そしておそらく負のオーラを出しているか出してアイテムに込めたのはその補佐のいずれかだろうな、だってそういう名前だし。
「勇者様、とにかく周辺の住民を避難させることから始めませんか? このままだといずれ腐ってしまいますよ、あの一画は」
「そうだな、ついでに物資も行き届かないように規制するんだ、干物女をリアルに干上がらせるぞ」
翌日、早速マリエルが王宮へ行ってその件を伝える。
勇者ハウス付近の住民には魔将の侵攻については告げず、仮設の避難所へ入る義務を課すこととした。
もちろん従わない場合は強制執行、負のオーラにやられてやる気の出ない住民を何とか移動させ、動こうとしない者は精霊様が連れ出した。
俺達には城門の横に特別の待機所が用意され、畑に居たデフラ達15人の囚人と、それから一緒に収容していたカポネもそこに連れて来る。
畑は1日1回、精霊様が水をやるということで何とか維持する作戦だ。
「何だか私ばっかり動いていて気に食わないわね、何か見返りをよこしなさい」
「わかった、ではこの事件が解決するまで皆から敬われ、世話をして貰える権を進呈しよう」
「よろしい、では早速誰か肩を揉みなさい、あとお酌もなさい」
ちなみに、事件解決後にはきっちり復讐されます。
「しかし仮設というだけあって風呂が狭いぞ、全員では入れそうにないな」
風呂は4人1組、屋敷がすぐ近くだというのに何たる無様、しかも温泉ですらなく、久しぶりに風呂を沸かすという仕事が復活してしまったではないか。

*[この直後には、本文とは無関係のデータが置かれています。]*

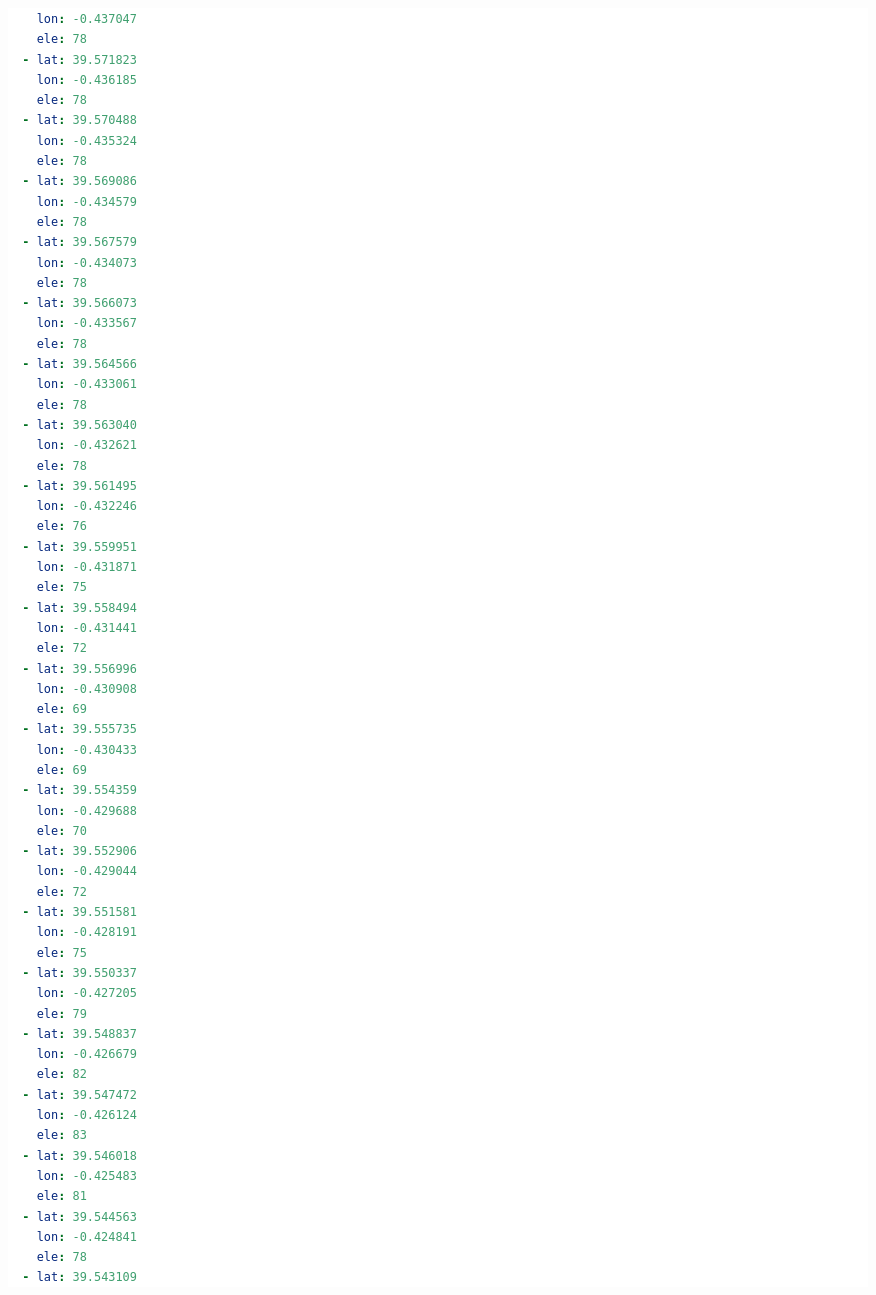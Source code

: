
 ```yaml
    lon: -0.437047
    ele: 78
  - lat: 39.571823
    lon: -0.436185
    ele: 78
  - lat: 39.570488
    lon: -0.435324
    ele: 78
  - lat: 39.569086
    lon: -0.434579
    ele: 78
  - lat: 39.567579
    lon: -0.434073
    ele: 78
  - lat: 39.566073
    lon: -0.433567
    ele: 78
  - lat: 39.564566
    lon: -0.433061
    ele: 78
  - lat: 39.563040
    lon: -0.432621
    ele: 78
  - lat: 39.561495
    lon: -0.432246
    ele: 76
  - lat: 39.559951
    lon: -0.431871
    ele: 75
  - lat: 39.558494
    lon: -0.431441
    ele: 72
  - lat: 39.556996
    lon: -0.430908
    ele: 69
  - lat: 39.555735
    lon: -0.430433
    ele: 69
  - lat: 39.554359
    lon: -0.429688
    ele: 70
  - lat: 39.552906
    lon: -0.429044
    ele: 72
  - lat: 39.551581
    lon: -0.428191
    ele: 75
  - lat: 39.550337
    lon: -0.427205
    ele: 79
  - lat: 39.548837
    lon: -0.426679
    ele: 82
  - lat: 39.547472
    lon: -0.426124
    ele: 83
  - lat: 39.546018
    lon: -0.425483
    ele: 81
  - lat: 39.544563
    lon: -0.424841
    ele: 78
  - lat: 39.543109
```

「勇者様、私はここで唯一苦手だった風呂焚きのリベンジをしようと思います!」
「わかった、ただしミラ、また失敗したらどうなるかわかっているな」
「ええ、自信があります!」
しばらくして聞こえる爆発音、沸騰させるどころか壊滅させてしまったようだ。
ミラが戻って来る……
「で、どうなったんだ?」
「ちょっとシックな感じの黒いバスタブになりました」
「風呂焚きは成功なのか?」
「……失敗です」
風呂焚きはユリナがやってくれた、ミラは後でお仕置きである。
その前に夕飯の準備をさせておこう。
最初に風呂へ入るのは俺とセラ、それからカレンとマーサということに決まった。
ルビアはシルビアさんと精霊様、そしてマリエルが一緒に入るし、リリィはいつもミラが洗っているからな、必然的にこのメンバーとなる。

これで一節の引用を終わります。